Era uma vez...
...um escritor que morava numa praia
tranquila, próxima de uma colônia de pescadores. Todas as manhãs ele passeava à
beira-mar, para se inspirar, e à tarde, escrevia.
Um dia, caminhando na praia, viu um menino pegando
as estrelas-do-mar que estavam na areia, uma por uma, e jogando-as novamente de
volta ao oceano.
- Por que você está fazendo isto? – perguntou
o escritor.
- Você não vê? – disse o menino. A maré está
baixa e o sol está brilhando. Elas vão secar e morrer se continuarem expostas
ao sol e à areia.
- Menino, existem milhares de quilômetros de
praia pelo mundo e centenas de milhares de estrelas-do-mar, todas espalhadas
pelas praias. Que diferença faz? Você joga umas poucas de volta ao oceano. A
maioria vai perecer de qualquer forma.
O menino pegou mais uma estrela na areia,
jogou-a de volta ao oceano, olhou para o escritor e disse:
- Para
esta, eu fiz diferença.
Naquela noite o escritor não conseguiu dormir
e escrever. Logo pela manhã, ao acordar, foi para a praia. Procurou o menino e
juntos começaram a devolver as estrelas-do-mar ao oceano.
imagem tirada da internet
A pouca idade daquele garoto mostra que a
experiência de vida, no caso daquele escritor, nem sempre é sinal de sabedoria.

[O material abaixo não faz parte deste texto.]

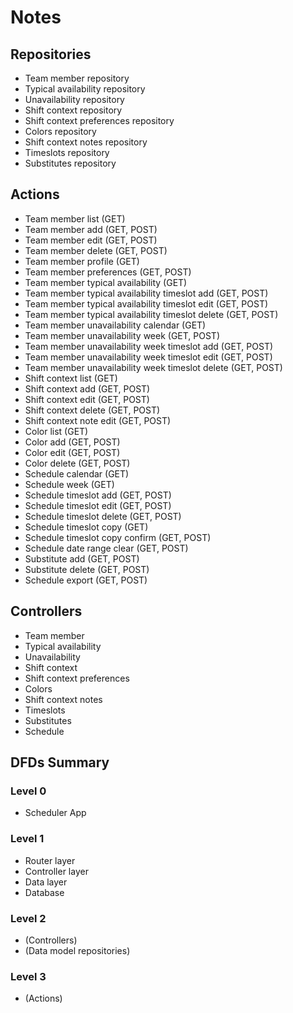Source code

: # Notes

## Repositories

* Team member repository
* Typical availability repository
* Unavailability repository
* Shift context repository
* Shift context preferences repository
* Colors repository
* Shift context notes repository
* Timeslots repository
* Substitutes repository

## Actions

* Team member list (GET)
* Team member add (GET, POST)
* Team member edit (GET, POST)
* Team member delete (GET, POST)
* Team member profile (GET)
* Team member preferences (GET, POST)
* Team member typical availability (GET)
* Team member typical availability timeslot add (GET, POST)
* Team member typical availability timeslot edit (GET, POST)
* Team member typical availability timeslot delete (GET, POST)
* Team member unavailability calendar (GET)
* Team member unavailability week (GET, POST)
* Team member unavailability week timeslot add (GET, POST)
* Team member unavailability week timeslot edit (GET, POST)
* Team member unavailability week timeslot delete (GET, POST)
* Shift context list (GET)
* Shift context add (GET, POST)
* Shift context edit (GET, POST)
* Shift context delete (GET, POST)
* Shift context note edit (GET, POST)
* Color list (GET)
* Color add (GET, POST)
* Color edit (GET, POST)
* Color delete (GET, POST)
* Schedule calendar (GET)
* Schedule week (GET)
* Schedule timeslot add (GET, POST)
* Schedule timeslot edit (GET, POST)
* Schedule timeslot delete (GET, POST)
* Schedule timeslot copy (GET)
* Schedule timeslot copy confirm (GET, POST)
* Schedule date range clear (GET, POST)
* Substitute add (GET, POST)
* Substitute delete (GET, POST)
* Schedule export (GET, POST)

## Controllers

* Team member
* Typical availability
* Unavailability
* Shift context
* Shift context preferences
* Colors
* Shift context notes
* Timeslots
* Substitutes
* Schedule
  
## DFDs Summary

### Level 0

* Scheduler App

### Level 1

* Router layer
* Controller layer
* Data layer
* Database

### Level 2

* (Controllers)
* (Data model repositories)

### Level 3

* (Actions)
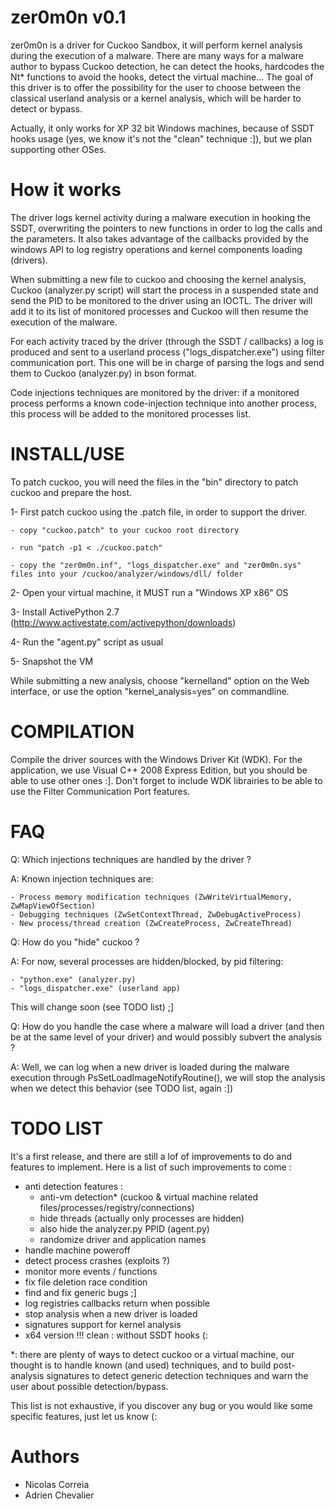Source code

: zer0m0n v0.1
============

zer0m0n is a driver for Cuckoo Sandbox, it will perform kernel analysis during the execution of a malware. There are many ways for a malware author to bypass Cuckoo detection, he can detect the hooks, hardcodes the Nt* functions to avoid the hooks, detect the virtual machine... The goal of this driver is to offer the possibility for the user to choose between the classical userland analysis or a kernel analysis, which will be harder to detect or bypass.

Actually, it only works for XP 32 bit Windows machines, because of SSDT hooks usage (yes, we know it's not the "clean" technique :]), but we plan supporting other OSes.

How it works
============

The driver logs kernel activity during a malware execution in hooking the SSDT, overwriting the pointers to new functions in order to log the calls and the parameters. It also takes advantage of the callbacks provided by the windows API to log registry operations and kernel components loading (drivers).

When submitting a new file to cuckoo and choosing the kernel analysis, Cuckoo (analyzer.py script) will start the process in a suspended state and send the PID to be monitored to the driver using an IOCTL. The driver will add it to its list of monitored processes and Cuckoo will then resume the execution of the malware.

For each activity traced by the driver (through the SSDT / callbacks) a log is produced and sent to a userland process ("logs_dispatcher.exe") using filter communication port. This one will be in charge of parsing the logs and send them to Cuckoo (analyzer.py) in bson format.

Code injections techniques are monitored by the driver: if a monitored process performs a known code-injection technique into another process, this process will be added to the monitored processes list.

INSTALL/USE
===========

To patch cuckoo, you will need the files in the "bin" directory to patch cuckoo and prepare the host.

 1- First patch cuckoo using the .patch file, in order to support the driver.

    - copy "cuckoo.patch" to your cuckoo root directory
  
    - run "patch -p1 < ./cuckoo.patch"
  
    - copy the "zer0m0n.inf", "logs_dispatcher.exe" and "zer0m0n.sys" files into your /cuckoo/analyzer/windows/dll/ folder
   
 2- Open your virtual machine, it MUST run a "Windows XP x86" OS

 3- Install ActivePython 2.7 (http://www.activestate.com/activepython/downloads)

 4- Run the "agent.py" script as usual

 5- Snapshot the VM

While submitting a new analysis, choose "kernelland" option on the Web interface, or use the option "kernel_analysis=yes" on commandline.

COMPILATION
===========

Compile the driver sources with the Windows Driver Kit (WDK).
For the application, we use Visual C++ 2008 Express Edition, but you should be able to use other ones :]. Don't forget to include WDK librairies to be able to use the Filter Communication Port features.

FAQ
===

Q: Which injections techniques are handled by the driver ?

A: Known injection techniques are:

    - Process memory modification techniques (ZwWriteVirtualMemory, ZwMapViewOfSection)
    - Debugging techniques (ZwSetContextThread, ZwDebugActiveProcess)
    - New process/thread creation (ZwCreateProcess, ZwCreateThread)

Q: How do you "hide" cuckoo ?

A: For now, several processes are hidden/blocked, by pid filtering:

    - "python.exe" (analyzer.py)
    - "logs_dispatcher.exe" (userland app)

This will change soon (see TODO list) ;]

Q: How do you handle the case where a malware will load a driver (and then be at the same level of your driver) and would possibly subvert the analysis ?

A: Well, we can log when a new driver is loaded during the malware execution through PsSetLoadImageNotifyRoutine(), we will stop the analysis when we detect this behavior (see TODO list, again :])

TODO LIST
=========

It's a first release, and there are still a lof of improvements to do and features to implement.
Here is a list of such improvements to come :

- anti detection features :
    + anti-vm detection* (cuckoo & virtual machine related files/processes/registry/connections)
    + hide threads (actually only processes are hidden)
    + also hide the analyzer.py PPID (agent.py)
    + randomize driver and application names
- handle machine poweroff
- detect process crashes (exploits ?)
- monitor more events / functions
- fix file deletion race condition
- find and fix generic bugs ;]
- log registries callbacks return when possible
- stop analysis when a new driver is loaded
- signatures support for kernel analysis
- x64 version !!! clean : without SSDT hooks (:

*: there are plenty of ways to detect cuckoo or a virtual machine, our thought is to handle known (and used) techniques, and to build post-analysis signatures to detect generic detection techniques and warn the user about possible detection/bypass.

This list is not exhaustive, if you discover any bug or you would like some specific features, just let us know (: 

Authors
=======
- Nicolas Correia
- Adrien Chevalier
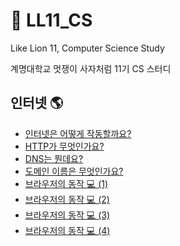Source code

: # 🦁 LL11_CS
Like Lion 11, Computer Science Study

계명대학교 멋쟁이 사자처럼 11기 CS 스터디

## 인터넷 🌎
- [인터넷은 어떻게 작동할까요?](https://github.com/lee7198/LL11_CS/blob/main/How%20does%20the%20internet%20work.md)
- [HTTP가 무엇인가요?](https://github.com/lee7198/LL11_CS/blob/main/internet/What%20is%20a%20HTTP%3F.md)
- [DNS는 뭔데요?](https://github.com/lee7198/LL11_CS/blob/main/internet/DNS%20and%20how%20it%20woks%3F.md)
- [도메인 이름은 무엇인가요?](https://github.com/lee7198/LL11_CS/blob/main/internet/What%20is%20a%20Domain%20Name%3F.md)
- [브라우저의 동작 💻 (1)](https://github.com/lee7198/LL11_CS/blob/main/internet/Browser's%20work(1).md)
- [브라우저의 동작 💻 (2)](https://github.com/lee7198/LL11_CS/blob/main/internet/Browser's%20work(2).md)
- [브라우저의 동작 💻 (3)](https://github.com/lee7198/LL11_CS/blob/main/internet/Browser's%20work(3).md)
- [브라우저의 동작 💻 (4)](https://github.com/lee7198/LL11_CS/blob/main/internet/Browser's%20work(4).md)
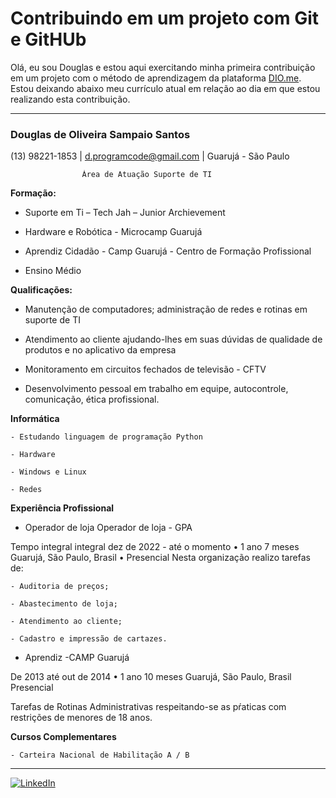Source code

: 
# Contribuindo em um projeto com Git e GitHUb

Olá, eu sou Douglas e estou aqui exercitando minha primeira contribuição em um projeto com o método de aprendizagem da plataforma [DIO.me](https://www.dio.me/). 
Estou deixando abaixo meu currículo atual em relação ao dia em que estou realizando esta contribuição.

----------------------------------------------------------------------
###                  Douglas de Oliveira Sampaio Santos

(13) 98221-1853 | d.programcode@gmail.com | Guarujá - São Paulo 

                    Área de Atuação Suporte de TI

**Formação:**

-	Suporte em Ti – Tech Jah – Junior Archievement

-	Hardware e Robótica - Microcamp Guarujá

-	Aprendiz Cidadão - Camp Guarujá - Centro de Formação Profissional 

-	Ensino Médio

**Qualificações:** 

-	Manutenção de computadores; administração de redes e rotinas em suporte de TI 

-	Atendimento ao cliente ajudando-lhes em suas dúvidas de qualidade de produtos e  no aplicativo da empresa

-	Monitoramento em circuitos fechados de televisão - CFTV 

-	Desenvolvimento pessoal em trabalho em equipe, autocontrole, comunicação, ética profissional.

**Informática**

    - Estudando linguagem de programação Python

    - Hardware 

    - Windows e Linux

    - Redes 

**Experiência Profissional**

-	Operador de loja Operador de loja - GPA 

 Tempo integral integral dez de 2022 - até o momento • 1 ano 7 meses Guarujá, São Paulo, Brasil • Presencial
Nesta organização realizo tarefas de: 

    - Auditoria de preços;

    - Abastecimento de loja; 

    - Atendimento ao cliente;

    - Cadastro e impressão de cartazes.

- Aprendiz -CAMP Guarujá

De 2013 até out de 2014 • 1 ano 10 meses Guarujá, São Paulo, Brasil  Presencial

Tarefas de Rotinas Administrativas respeitando-se as pŕaticas com restrições de menores de 18 anos.

**Cursos Complementares**

    - Carteira Nacional de Habilitação A / B

--------------------------------------------------------------------


[![LinkedIn](https://img.shields.io/badge/LinkedIn-0077B5?style=for-the-badge&logo=linkedin&logoColor=white)](https://www.linkedin.com/in/douglas-sampaio-8b8064310/)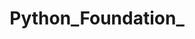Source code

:---
title: Python_Foundation_
keyword:
created: 2025-08-03 03:24
modified: 2025-08-03 03:24
vault: technology
catergory: Language
language: Python
area: Foundation
identify:
type:
role:
order:
---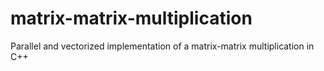 # matrix-matrix-multiplication

Parallel and vectorized implementation of a matrix-matrix multiplication in C++
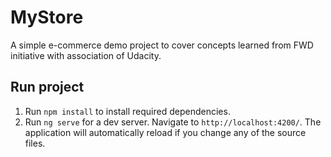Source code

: # MyStore

A simple e-commerce demo project to cover concepts learned from FWD initiative with association of Udacity.

## Run project

1. Run `npm install` to install required dependencies.
2. Run `ng serve` for a dev server. Navigate to `http://localhost:4200/`. The application will automatically reload if you change any of the source files.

Deveria ser. Mas não é. Todos aprendem com todos.
Muitas lições e muitas leituras podemos fazer
a partir desta história. Muitas reflexões também. Basta abrirmos os nossos
corações e as nossas mentes. E talvez este seja o problema: abrirmos os nossos
corações e as nossas mentes. Penso que estamos um pouco endurecidos, cascudos, descrentes. E tudo isto dificulta,
e muito, enxergarmos e salvarmos estrelas-do-mar.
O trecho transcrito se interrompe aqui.